Try it: Leaving the pictures aside, reproduce the data in full and word for word.

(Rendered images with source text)
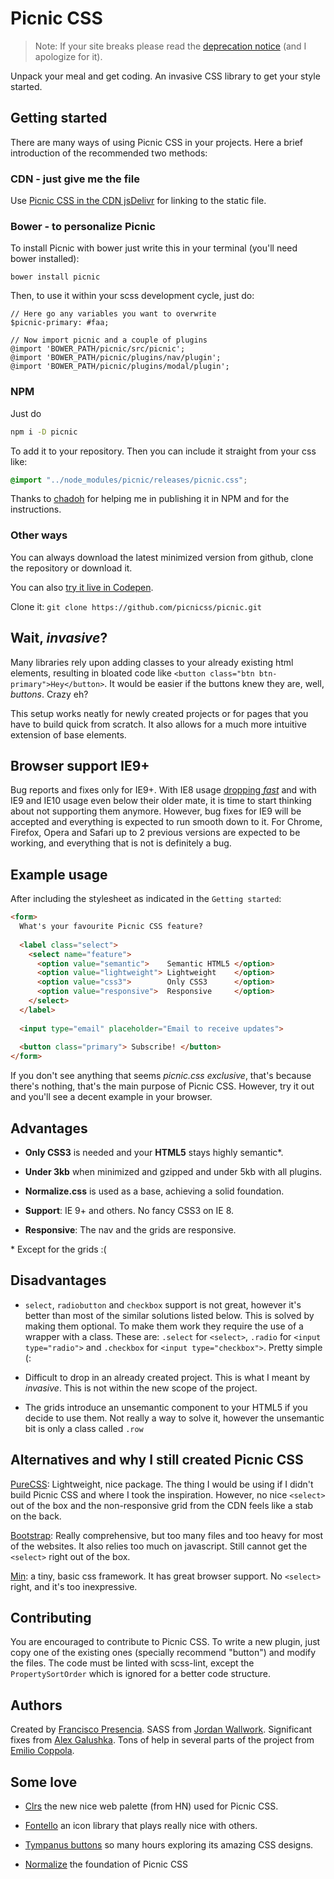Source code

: # Picnic CSS

> Note: If your site breaks please read the [deprecation notice](https://github.com/picnicss/picnic/issues/42) (and I apologize for it).

Unpack your meal and get coding. An invasive CSS library to get your style started.


## Getting started

There are many ways of using Picnic CSS in your projects. Here a brief introduction of the recommended two methods:


### CDN - just give me the file

Use [Picnic CSS in the CDN jsDelivr](http://www.jsdelivr.com/#!picnicss) for linking to the static file.


### Bower - to personalize Picnic

To install Picnic with bower just write this in your terminal (you'll need bower installed):

    bower install picnic

Then, to use it within your scss development cycle, just do:

    // Here go any variables you want to overwrite
    $picnic-primary: #faa;
    
    // Now import picnic and a couple of plugins
    @import 'BOWER_PATH/picnic/src/picnic';
    @import 'BOWER_PATH/picnic/plugins/nav/plugin';
    @import 'BOWER_PATH/picnic/plugins/modal/plugin';



### NPM

Just do

```bash
npm i -D picnic
```

To add it to your repository. Then you can include it straight from your css like:

```css
@import "../node_modules/picnic/releases/picnic.css";
```

Thanks to [chadoh](https://github.com/chadoh) for helping me in publishing it in NPM and for the instructions.



### Other ways

You can always download the latest minimized version from github, clone the repository or download it.



You can also [try it live in Codepen](http://codepen.io/FranciscoP/pen/ZGpzbL?editors=110).

Clone it: `git clone https://github.com/picnicss/picnic.git`



## Wait, *invasive*?

Many libraries rely upon adding classes to your already existing html elements, resulting in bloated code like `<button class="btn btn-primary">Hey</button>`. It would be easier if the buttons knew they are, well, *buttons*. Crazy eh?

This setup works neatly for newly created projects or for pages that you have to build quick from scratch. It also allows for a much more intuitive extension of base elements.



## Browser support IE9+

Bug reports and fixes only for IE9+. With IE8 usage [dropping *fast*](http://ux.stackexchange.com/a/643.61) and with IE9 and IE10 usage even below their older mate, it is time to start thinking about not supporting them anymore. However, bug fixes for IE9 will be accepted and everything is expected to run smooth down to it. For Chrome, Firefox, Opera and Safari up to 2 previous versions are expected to be working, and everything that is not is definitely a bug.



## Example usage

After including the stylesheet as indicated in the `Getting started`:

```html
<form>
  What's your favourite Picnic CSS feature?
  
  <label class="select">
    <select name="feature">
      <option value="semantic">    Semantic HTML5 </option>
      <option value="lightweight"> Lightweight    </option>
      <option value="css3">        Only CSS3      </option>
      <option value="responsive">  Responsive     </option>
    </select>
  </label>
  
  <input type="email" placeholder="Email to receive updates">
  
  <button class="primary"> Subscribe! </button>
</form>
```

If you don't see anything that seems *picnic.css exclusive*, that's because there's nothing, that's the main purpose of Picnic CSS. However, try it out and you'll see a decent example in your browser.



## Advantages

- **Only CSS3** is needed and your **HTML5** stays highly semantic*.

- **Under 3kb** when minimized and gzipped and under 5kb with all plugins.

- **Normalize.css** is used as a base, achieving a solid foundation.

- **Support**: IE 9+ and others. No fancy CSS3 on IE 8.

- **Responsive**: The nav and the grids are responsive.


\* Except for the grids :(



## Disadvantages

- `select`, `radiobutton` and `checkbox` support is not great, however it's better than most of the similar solutions listed below. This is solved by making them optional. To make them work they require the use of a wrapper with a class. These are: `.select` for `<select>`, `.radio` for `<input type="radio">` and `.checkbox` for `<input type="checkbox">`. Pretty simple (:

- Difficult to drop in an already created project. This is what I meant by *invasive*. This is not within the new scope of the project.

- The grids introduce an unsemantic component to your HTML5 if you decide to use them. Not really a way to solve it, however the unsemantic bit is only a class called `.row`



## Alternatives and why I still created Picnic CSS

[PureCSS](http://purecss.io/): Lightweight, nice package. The thing I would be using if I didn't build Picnic CSS and where I took the inspiration. However, no nice `<select>` out of the box and the non-responsive grid from the CDN feels like a stab on the back.

[Bootstrap](http://getbootstrap.com/): Really comprehensive, but too many files and too heavy for most of the websites. It also relies too much on javascript. Still cannot get the `<select>` right out of the box.

[Min](http://minfwk.com/): a tiny, basic css framework. It has great browser support. No `<select>` right, and it's too inexpressive.



## Contributing

You are encouraged to contribute to Picnic CSS. To write a new plugin, just copy one of the existing ones (specially recommend "button") and modify the files. The code must be linted with scss-lint, except the `PropertySortOrder` which is ignored for a better code structure.



## Authors

Created by [Francisco Presencia](https://github.com/FranciscoP). SASS from [Jordan Wallwork](https://github.com/jordanwallwork). Significant fixes from [Alex Galushka](https://github.com/galulex). Tons of help in several parts of the project from [Emilio Coppola](https://github.com/Coppolaemilio).



## Some love

- [Clrs](http://clrs.cc/) the new nice web palette (from HN) used for Picnic CSS.

- [Fontello](http://fontello.com/) an icon library that plays really nice with others.

- [Tympanus buttons](http://tympanus.net/Development/CreativeButtons/) so many hours exploring its amazing CSS designs.

- [Normalize](http://necolas.github.io/normalize.css/) the foundation of Picnic CSS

Problem solution:
Source code

: # Picnic CSS

> Note: If your site breaks please read the [deprecation notice](https://github.com/picnicss/picnic/issues/42) (and I apologize for it).

Unpack your meal and get coding. An invasive CSS library to get your style started.


## Getting started

There are many ways of using Picnic CSS in your projects. Here a brief introduction of the recommended two methods:


### CDN - just give me the file

Use [Picnic CSS in the CDN jsDelivr](http://www.jsdelivr.com/#!picnicss) for linking to the static file.


### Bower - to personalize Picnic

To install Picnic with bower just write this in your terminal (you'll need bower installed):

    bower install picnic

Then, to use it within your scss development cycle, just do:

    // Here go any variables you want to overwrite
    $picnic-primary: #faa;
    
    // Now import picnic and a couple of plugins
    @import 'BOWER_PATH/picnic/src/picnic';
    @import 'BOWER_PATH/picnic/plugins/nav/plugin';
    @import 'BOWER_PATH/picnic/plugins/modal/plugin';



### NPM

Just do

```bash
npm i -D picnic
```

To add it to your repository. Then you can include it straight from your css like:

```css
@import "../node_modules/picnic/releases/picnic.css";
```

Thanks to [chadoh](https://github.com/chadoh) for helping me in publishing it in NPM and for the instructions.



### Other ways

You can always download the latest minimized version from github, clone the repository or download it.



You can also [try it live in Codepen](http://codepen.io/FranciscoP/pen/ZGpzbL?editors=110).

Clone it: `git clone https://github.com/picnicss/picnic.git`



## Wait, *invasive*?

Many libraries rely upon adding classes to your already existing html elements, resulting in bloated code like `<button class="btn btn-primary">Hey</button>`. It would be easier if the buttons knew they are, well, *buttons*. Crazy eh?

This setup works neatly for newly created projects or for pages that you have to build quick from scratch. It also allows for a much more intuitive extension of base elements.



## Browser support IE9+

Bug reports and fixes only for IE9+. With IE8 usage [dropping *fast*](http://ux.stackexchange.com/a/643.61) and with IE9 and IE10 usage even below their older mate, it is time to start thinking about not supporting them anymore. However, bug fixes for IE9 will be accepted and everything is expected to run smooth down to it. For Chrome, Firefox, Opera and Safari up to 2 previous versions are expected to be working, and everything that is not is definitely a bug.



## Example usage

After including the stylesheet as indicated in the `Getting started`:

```html
<form>
  What's your favourite Picnic CSS feature?
  
  <label class="select">
    <select name="feature">
      <option value="semantic">    Semantic HTML5 </option>
      <option value="lightweight"> Lightweight    </option>
      <option value="css3">        Only CSS3      </option>
      <option value="responsive">  Responsive     </option>
    </select>
  </label>
  
  <input type="email" placeholder="Email to receive updates">
  
  <button class="primary"> Subscribe! </button>
</form>
```

If you don't see anything that seems *picnic.css exclusive*, that's because there's nothing, that's the main purpose of Picnic CSS. However, try it out and you'll see a decent example in your browser.



## Advantages

- **Only CSS3** is needed and your **HTML5** stays highly semantic*.

- **Under 3kb** when minimized and gzipped and under 5kb with all plugins.

- **Normalize.css** is used as a base, achieving a solid foundation.

- **Support**: IE 9+ and others. No fancy CSS3 on IE 8.

- **Responsive**: The nav and the grids are responsive.


\* Except for the grids :(



## Disadvantages

- `select`, `radiobutton` and `checkbox` support is not great, however it's better than most of the similar solutions listed below. This is solved by making them optional. To make them work they require the use of a wrapper with a class. These are: `.select` for `<select>`, `.radio` for `<input type="radio">` and `.checkbox` for `<input type="checkbox">`. Pretty simple (:

- Difficult to drop in an already created project. This is what I meant by *invasive*. This is not within the new scope of the project.

- The grids introduce an unsemantic component to your HTML5 if you decide to use them. Not really a way to solve it, however the unsemantic bit is only a class called `.row`



## Alternatives and why I still created Picnic CSS

[PureCSS](http://purecss.io/): Lightweight, nice package. The thing I would be using if I didn't build Picnic CSS and where I took the inspiration. However, no nice `<select>` out of the box and the non-responsive grid from the CDN feels like a stab on the back.

[Bootstrap](http://getbootstrap.com/): Really comprehensive, but too many files and too heavy for most of the websites. It also relies too much on javascript. Still cannot get the `<select>` right out of the box.

[Min](http://minfwk.com/): a tiny, basic css framework. It has great browser support. No `<select>` right, and it's too inexpressive.



## Contributing

You are encouraged to contribute to Picnic CSS. To write a new plugin, just copy one of the existing ones (specially recommend "button") and modify the files. The code must be linted with scss-lint, except the `PropertySortOrder` which is ignored for a better code structure.



## Authors

Created by [Francisco Presencia](https://github.com/FranciscoP). SASS from [Jordan Wallwork](https://github.com/jordanwallwork). Significant fixes from [Alex Galushka](https://github.com/galulex). Tons of help in several parts of the project from [Emilio Coppola](https://github.com/Coppolaemilio).



## Some love

- [Clrs](http://clrs.cc/) the new nice web palette (from HN) used for Picnic CSS.

- [Fontello](http://fontello.com/) an icon library that plays really nice with others.

- [Tympanus buttons](http://tympanus.net/Development/CreativeButtons/) so many hours exploring its amazing CSS designs.

- [Normalize](http://necolas.github.io/normalize.css/) the foundation of Picnic CSS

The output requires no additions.